● **Exercise details**: Find every line in the records below that holds the word "centering" and copy it.

Records contained in a dataset
+-------+

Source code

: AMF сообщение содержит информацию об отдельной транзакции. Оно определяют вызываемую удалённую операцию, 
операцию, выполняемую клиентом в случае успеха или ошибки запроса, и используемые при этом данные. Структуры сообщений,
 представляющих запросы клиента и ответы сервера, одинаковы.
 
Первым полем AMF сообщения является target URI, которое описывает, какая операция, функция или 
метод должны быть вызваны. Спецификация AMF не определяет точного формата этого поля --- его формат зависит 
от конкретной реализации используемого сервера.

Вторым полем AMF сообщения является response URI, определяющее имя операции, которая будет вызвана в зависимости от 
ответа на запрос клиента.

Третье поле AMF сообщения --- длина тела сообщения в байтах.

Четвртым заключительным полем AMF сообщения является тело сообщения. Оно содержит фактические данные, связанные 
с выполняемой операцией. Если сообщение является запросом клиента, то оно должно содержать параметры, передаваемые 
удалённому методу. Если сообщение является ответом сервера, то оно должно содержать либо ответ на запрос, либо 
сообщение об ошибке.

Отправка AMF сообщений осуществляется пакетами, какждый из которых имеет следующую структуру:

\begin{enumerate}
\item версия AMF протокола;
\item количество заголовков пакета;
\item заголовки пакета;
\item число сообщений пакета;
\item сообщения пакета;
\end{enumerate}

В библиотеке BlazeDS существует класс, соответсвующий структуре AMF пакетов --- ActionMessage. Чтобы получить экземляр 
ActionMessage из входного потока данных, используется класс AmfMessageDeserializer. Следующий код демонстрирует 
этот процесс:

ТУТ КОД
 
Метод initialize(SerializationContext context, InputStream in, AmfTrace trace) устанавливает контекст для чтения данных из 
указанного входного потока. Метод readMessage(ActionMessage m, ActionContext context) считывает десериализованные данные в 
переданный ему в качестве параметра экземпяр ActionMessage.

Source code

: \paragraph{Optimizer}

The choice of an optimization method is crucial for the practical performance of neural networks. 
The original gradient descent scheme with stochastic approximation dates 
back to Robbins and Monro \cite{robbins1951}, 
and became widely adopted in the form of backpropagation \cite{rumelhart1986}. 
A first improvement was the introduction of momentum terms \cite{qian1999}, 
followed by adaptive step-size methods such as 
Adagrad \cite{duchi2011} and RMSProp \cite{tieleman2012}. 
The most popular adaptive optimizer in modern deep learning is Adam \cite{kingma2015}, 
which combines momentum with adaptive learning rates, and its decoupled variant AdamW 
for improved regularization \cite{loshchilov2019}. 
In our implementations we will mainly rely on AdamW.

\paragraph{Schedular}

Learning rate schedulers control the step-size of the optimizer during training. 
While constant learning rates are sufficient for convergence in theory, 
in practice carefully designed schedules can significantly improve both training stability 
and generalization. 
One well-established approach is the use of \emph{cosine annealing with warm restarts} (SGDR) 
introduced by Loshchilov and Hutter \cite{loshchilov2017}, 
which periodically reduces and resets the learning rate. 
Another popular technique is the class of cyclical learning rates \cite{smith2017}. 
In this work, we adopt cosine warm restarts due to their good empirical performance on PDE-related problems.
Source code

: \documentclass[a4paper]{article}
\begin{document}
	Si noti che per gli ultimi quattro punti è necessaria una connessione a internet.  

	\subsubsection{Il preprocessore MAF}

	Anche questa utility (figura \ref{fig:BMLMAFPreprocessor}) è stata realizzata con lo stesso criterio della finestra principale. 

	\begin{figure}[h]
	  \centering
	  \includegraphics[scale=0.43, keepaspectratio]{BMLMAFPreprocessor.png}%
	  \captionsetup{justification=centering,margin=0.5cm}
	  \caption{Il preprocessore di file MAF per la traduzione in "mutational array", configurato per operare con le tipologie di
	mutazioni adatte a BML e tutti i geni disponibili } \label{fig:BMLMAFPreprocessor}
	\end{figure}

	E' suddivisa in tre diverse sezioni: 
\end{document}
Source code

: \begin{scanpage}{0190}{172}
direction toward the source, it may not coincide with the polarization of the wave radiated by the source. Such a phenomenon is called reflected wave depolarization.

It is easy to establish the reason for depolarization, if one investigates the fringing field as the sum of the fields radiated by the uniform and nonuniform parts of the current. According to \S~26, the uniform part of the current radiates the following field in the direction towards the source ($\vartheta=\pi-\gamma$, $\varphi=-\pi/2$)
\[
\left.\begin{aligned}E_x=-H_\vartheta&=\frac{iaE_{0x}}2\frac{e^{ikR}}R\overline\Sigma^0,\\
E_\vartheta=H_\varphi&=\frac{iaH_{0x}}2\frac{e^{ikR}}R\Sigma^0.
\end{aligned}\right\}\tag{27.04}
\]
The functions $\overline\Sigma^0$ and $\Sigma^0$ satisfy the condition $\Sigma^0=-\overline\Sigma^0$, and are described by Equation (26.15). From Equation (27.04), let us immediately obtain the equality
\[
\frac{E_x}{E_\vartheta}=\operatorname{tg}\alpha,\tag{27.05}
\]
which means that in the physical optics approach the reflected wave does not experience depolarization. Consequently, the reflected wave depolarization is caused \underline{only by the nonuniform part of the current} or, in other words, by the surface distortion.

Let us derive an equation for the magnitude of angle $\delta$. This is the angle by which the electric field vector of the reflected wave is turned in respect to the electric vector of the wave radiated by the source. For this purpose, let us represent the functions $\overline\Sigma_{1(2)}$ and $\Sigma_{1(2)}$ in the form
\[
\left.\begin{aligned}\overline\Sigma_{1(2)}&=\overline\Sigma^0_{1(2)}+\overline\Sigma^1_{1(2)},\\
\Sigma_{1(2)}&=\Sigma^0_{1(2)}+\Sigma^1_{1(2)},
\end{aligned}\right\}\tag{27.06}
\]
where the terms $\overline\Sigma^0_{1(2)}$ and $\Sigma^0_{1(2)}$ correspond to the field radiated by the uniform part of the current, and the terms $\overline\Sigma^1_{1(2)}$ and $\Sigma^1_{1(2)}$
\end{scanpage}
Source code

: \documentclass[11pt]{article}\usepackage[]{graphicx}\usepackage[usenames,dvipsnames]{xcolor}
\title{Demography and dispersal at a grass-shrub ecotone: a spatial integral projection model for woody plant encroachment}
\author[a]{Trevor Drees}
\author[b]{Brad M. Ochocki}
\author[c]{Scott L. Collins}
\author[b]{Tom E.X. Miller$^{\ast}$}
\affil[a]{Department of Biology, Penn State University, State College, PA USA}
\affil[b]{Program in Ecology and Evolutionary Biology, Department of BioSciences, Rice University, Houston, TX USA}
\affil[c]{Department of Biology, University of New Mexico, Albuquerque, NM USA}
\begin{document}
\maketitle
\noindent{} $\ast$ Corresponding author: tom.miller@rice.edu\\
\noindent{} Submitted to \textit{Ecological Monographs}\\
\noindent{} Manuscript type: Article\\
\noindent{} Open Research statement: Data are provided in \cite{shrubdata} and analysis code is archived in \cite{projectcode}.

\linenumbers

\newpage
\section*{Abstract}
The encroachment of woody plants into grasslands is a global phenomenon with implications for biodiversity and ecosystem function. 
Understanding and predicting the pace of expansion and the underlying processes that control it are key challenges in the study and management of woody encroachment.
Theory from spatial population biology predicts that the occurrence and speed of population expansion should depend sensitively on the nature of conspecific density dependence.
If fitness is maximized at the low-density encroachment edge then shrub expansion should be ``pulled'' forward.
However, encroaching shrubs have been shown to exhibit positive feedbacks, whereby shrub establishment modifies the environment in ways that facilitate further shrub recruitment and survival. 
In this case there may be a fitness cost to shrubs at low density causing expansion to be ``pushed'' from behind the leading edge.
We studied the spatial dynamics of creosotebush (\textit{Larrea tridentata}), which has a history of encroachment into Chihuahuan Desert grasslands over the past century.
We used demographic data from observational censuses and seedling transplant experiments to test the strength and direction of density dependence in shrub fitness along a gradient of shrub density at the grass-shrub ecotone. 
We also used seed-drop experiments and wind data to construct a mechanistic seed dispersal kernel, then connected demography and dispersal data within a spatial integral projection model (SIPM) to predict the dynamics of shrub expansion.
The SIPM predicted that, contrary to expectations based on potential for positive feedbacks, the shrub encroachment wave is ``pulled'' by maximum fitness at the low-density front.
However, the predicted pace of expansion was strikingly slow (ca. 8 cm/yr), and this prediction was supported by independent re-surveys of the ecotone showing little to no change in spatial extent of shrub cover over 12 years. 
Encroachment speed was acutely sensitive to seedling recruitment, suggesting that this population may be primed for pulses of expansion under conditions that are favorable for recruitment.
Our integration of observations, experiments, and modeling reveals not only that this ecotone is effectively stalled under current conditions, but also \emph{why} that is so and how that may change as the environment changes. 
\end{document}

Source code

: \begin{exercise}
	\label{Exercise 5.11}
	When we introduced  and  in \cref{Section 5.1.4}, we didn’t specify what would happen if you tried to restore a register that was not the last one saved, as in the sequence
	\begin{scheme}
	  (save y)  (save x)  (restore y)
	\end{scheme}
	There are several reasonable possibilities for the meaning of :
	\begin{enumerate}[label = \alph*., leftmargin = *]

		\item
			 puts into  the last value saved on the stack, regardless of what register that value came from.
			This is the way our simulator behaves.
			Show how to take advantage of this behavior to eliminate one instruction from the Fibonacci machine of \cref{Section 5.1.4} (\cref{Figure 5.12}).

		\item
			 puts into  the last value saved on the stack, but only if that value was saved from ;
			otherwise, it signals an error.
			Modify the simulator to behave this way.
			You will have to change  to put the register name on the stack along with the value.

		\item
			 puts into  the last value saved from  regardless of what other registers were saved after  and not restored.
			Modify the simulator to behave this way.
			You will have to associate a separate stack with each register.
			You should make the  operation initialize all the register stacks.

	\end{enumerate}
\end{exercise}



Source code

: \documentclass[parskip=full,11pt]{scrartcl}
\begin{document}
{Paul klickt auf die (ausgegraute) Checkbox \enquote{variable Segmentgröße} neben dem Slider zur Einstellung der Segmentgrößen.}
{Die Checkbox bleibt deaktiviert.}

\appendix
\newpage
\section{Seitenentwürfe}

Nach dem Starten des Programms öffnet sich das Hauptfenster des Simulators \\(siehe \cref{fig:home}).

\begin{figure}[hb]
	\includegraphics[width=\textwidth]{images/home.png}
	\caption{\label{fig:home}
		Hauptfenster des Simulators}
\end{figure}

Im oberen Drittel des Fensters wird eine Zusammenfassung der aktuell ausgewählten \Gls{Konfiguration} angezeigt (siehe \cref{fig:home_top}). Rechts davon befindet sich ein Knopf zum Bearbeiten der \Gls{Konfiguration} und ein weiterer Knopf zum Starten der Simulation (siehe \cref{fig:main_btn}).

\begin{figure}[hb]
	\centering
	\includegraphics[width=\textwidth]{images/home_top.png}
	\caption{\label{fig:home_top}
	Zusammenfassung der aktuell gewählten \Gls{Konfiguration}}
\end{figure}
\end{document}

+-------+

● **Exercise answer**:
	  \centering
	  \captionsetup{justification=centering,margin=0.5cm}
	\centering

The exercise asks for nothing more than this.